Australian brewery uses seaweed for beer production


Australian Brewery Young Henrys uses algae in beer production to help mitigate climate change

Australian brewery Young Henrys is fighting climate change by incorporating algae into beer production.

Since the fermentation process that occurs during beer production releases massive amounts of carbon dioxide, internally grown algae not only absorb CO2, but it produces as much oxygen as two and a half acres of the wilderness. , reported Food Tank.

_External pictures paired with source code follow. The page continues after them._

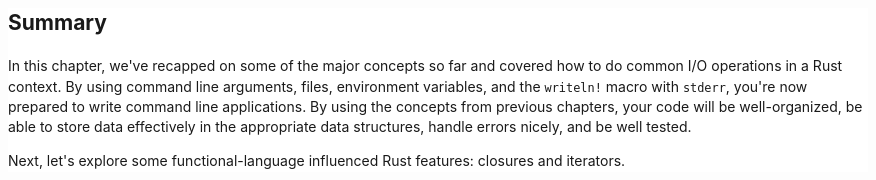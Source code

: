 ## Summary

In this chapter, we've recapped on some of the major concepts so far and
covered how to do common I/O operations in a Rust context. By using command
line arguments, files, environment variables, and the `writeln!` macro with
`stderr`, you're now prepared to write command line applications. By using the
concepts from previous chapters, your code will be well-organized, be able to
store data effectively in the appropriate data structures, handle errors
nicely, and be well tested.

Next, let's explore some functional-language influenced Rust features: closures
and iterators.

“This is a one-time project and the goal is not to make a profit,” said Oscar McMahon, co-founder of Young Henrys. “It’s about creating something that we can then share with other people to adapt and use. “

Young Henrys signed this project with Sydney University of Technology in order to achieve carbon neutrality. Young Henrys uses two bioreactors to grow algae. The first is a control which contains CO2, oxygen and algae. The second contains the same three components, but is connected to a fermentation tank, reported Food Tank. As the fermentation process produces more CO2, the gas flows into the bioreactor.

At the end of each day, the control bioreactor consistently contains 50% less algae, McMahon reported. McMahon hopes that this system can not only reduce CO2 emissions from beer production, but also convert them to oxygen.

This specific project will continue for another year, Food Tank reported.

Young Henrys is currently experimenting with incorporating algae into foods, pharmaceuticals and bioplastics.

In order to increase algae production and develop new products, McMahon and Young Henrys are in consultation with engineering groups and the beer industry.

According to McMahon, the beauty of the algae and microorganisms used in the fermentation of beer are “yin and yang organisms, similar things that live in large reservoirs of liquid that do opposite but corrective work.”